Stored data entries:
•••
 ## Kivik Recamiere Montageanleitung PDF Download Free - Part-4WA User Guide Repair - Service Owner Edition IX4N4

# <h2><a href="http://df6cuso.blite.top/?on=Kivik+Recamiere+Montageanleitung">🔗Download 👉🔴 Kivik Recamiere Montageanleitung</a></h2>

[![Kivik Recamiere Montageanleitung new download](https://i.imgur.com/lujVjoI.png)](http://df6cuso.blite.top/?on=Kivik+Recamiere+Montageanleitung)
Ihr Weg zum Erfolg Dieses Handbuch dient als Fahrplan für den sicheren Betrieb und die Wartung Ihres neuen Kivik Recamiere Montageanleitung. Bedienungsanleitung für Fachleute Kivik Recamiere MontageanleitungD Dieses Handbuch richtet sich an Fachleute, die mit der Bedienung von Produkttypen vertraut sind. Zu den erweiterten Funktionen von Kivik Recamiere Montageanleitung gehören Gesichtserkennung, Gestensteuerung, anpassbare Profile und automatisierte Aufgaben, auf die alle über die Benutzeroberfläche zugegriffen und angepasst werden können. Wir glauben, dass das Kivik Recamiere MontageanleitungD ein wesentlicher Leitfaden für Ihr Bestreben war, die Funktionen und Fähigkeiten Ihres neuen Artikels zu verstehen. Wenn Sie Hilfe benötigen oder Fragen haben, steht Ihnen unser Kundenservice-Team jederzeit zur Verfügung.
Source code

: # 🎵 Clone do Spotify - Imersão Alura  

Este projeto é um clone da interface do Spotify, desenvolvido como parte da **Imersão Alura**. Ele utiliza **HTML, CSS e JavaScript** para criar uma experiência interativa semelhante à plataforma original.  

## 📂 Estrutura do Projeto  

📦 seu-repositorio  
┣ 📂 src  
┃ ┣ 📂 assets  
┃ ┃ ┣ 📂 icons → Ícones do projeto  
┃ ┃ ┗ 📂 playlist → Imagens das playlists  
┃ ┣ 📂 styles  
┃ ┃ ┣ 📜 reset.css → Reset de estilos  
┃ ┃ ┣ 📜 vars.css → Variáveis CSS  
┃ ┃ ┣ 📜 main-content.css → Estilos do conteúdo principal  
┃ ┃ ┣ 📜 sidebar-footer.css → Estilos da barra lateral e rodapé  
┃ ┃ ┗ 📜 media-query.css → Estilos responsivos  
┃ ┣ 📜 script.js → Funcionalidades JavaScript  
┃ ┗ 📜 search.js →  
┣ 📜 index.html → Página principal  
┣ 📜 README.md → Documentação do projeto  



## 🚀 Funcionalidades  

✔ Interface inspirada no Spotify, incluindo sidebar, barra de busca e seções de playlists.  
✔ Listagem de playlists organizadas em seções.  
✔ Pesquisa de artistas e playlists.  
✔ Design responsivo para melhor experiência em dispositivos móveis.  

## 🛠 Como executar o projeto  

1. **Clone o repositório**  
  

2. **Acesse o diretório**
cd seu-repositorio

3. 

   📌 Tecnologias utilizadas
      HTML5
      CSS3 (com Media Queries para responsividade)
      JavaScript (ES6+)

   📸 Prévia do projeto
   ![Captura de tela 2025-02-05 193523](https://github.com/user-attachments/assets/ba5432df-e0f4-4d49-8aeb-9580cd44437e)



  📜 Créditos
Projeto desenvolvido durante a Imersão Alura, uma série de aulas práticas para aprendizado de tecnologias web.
•••
*What you will do*. Please count the lines above that contain the string "JavaScript" and reply with the number alone.

*Task solution*. 3